Work instructions: Reproduce all records below exactly.

[[ Input records, beginning ]]

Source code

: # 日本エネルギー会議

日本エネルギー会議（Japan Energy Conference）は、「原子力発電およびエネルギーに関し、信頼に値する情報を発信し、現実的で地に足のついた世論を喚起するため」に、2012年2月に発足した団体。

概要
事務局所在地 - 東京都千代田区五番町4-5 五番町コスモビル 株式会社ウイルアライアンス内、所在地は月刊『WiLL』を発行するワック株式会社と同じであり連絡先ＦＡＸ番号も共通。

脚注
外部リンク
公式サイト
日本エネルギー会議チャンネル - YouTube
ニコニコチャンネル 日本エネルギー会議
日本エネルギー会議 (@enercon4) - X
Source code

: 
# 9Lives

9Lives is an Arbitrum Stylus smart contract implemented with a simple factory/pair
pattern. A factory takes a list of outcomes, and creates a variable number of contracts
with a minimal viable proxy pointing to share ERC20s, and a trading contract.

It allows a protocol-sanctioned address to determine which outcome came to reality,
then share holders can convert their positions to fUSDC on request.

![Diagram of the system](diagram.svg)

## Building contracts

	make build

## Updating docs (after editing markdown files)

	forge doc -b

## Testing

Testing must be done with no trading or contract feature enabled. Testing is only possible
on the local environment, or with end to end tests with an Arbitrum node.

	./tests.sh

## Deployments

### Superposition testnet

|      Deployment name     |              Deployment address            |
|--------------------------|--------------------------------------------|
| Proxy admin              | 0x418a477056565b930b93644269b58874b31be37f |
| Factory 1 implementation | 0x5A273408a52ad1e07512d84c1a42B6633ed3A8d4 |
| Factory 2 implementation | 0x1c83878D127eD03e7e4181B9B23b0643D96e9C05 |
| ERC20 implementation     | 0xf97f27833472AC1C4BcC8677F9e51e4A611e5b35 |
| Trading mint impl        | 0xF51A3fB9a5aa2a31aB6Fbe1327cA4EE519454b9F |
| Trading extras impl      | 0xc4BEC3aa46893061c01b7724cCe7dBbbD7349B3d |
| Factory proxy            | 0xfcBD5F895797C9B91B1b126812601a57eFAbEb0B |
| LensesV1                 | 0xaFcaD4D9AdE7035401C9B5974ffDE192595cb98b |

[[ Input records, end ]]

The answer:
Source code

: # 日本エネルギー会議

日本エネルギー会議（Japan Energy Conference）は、「原子力発電およびエネルギーに関し、信頼に値する情報を発信し、現実的で地に足のついた世論を喚起するため」に、2012年2月に発足した団体。

概要
事務局所在地 - 東京都千代田区五番町4-5 五番町コスモビル 株式会社ウイルアライアンス内、所在地は月刊『WiLL』を発行するワック株式会社と同じであり連絡先ＦＡＸ番号も共通。

脚注
外部リンク
公式サイト
日本エネルギー会議チャンネル - YouTube
ニコニコチャンネル 日本エネルギー会議
日本エネルギー会議 (@enercon4) - X
Source code

: 
# 9Lives

9Lives is an Arbitrum Stylus smart contract implemented with a simple factory/pair
pattern. A factory takes a list of outcomes, and creates a variable number of contracts
with a minimal viable proxy pointing to share ERC20s, and a trading contract.

It allows a protocol-sanctioned address to determine which outcome came to reality,
then share holders can convert their positions to fUSDC on request.

![Diagram of the system](diagram.svg)

## Building contracts

	make build

## Updating docs (after editing markdown files)

	forge doc -b

## Testing

Testing must be done with no trading or contract feature enabled. Testing is only possible
on the local environment, or with end to end tests with an Arbitrum node.

	./tests.sh

## Deployments

### Superposition testnet

|      Deployment name     |              Deployment address            |
|--------------------------|--------------------------------------------|
| Proxy admin              | 0x418a477056565b930b93644269b58874b31be37f |
| Factory 1 implementation | 0x5A273408a52ad1e07512d84c1a42B6633ed3A8d4 |
| Factory 2 implementation | 0x1c83878D127eD03e7e4181B9B23b0643D96e9C05 |
| ERC20 implementation     | 0xf97f27833472AC1C4BcC8677F9e51e4A611e5b35 |
| Trading mint impl        | 0xF51A3fB9a5aa2a31aB6Fbe1327cA4EE519454b9F |
| Trading extras impl      | 0xc4BEC3aa46893061c01b7724cCe7dBbbD7349B3d |
| Factory proxy            | 0xfcBD5F895797C9B91B1b126812601a57eFAbEb0B |
| LensesV1                 | 0xaFcaD4D9AdE7035401C9B5974ffDE192595cb98b |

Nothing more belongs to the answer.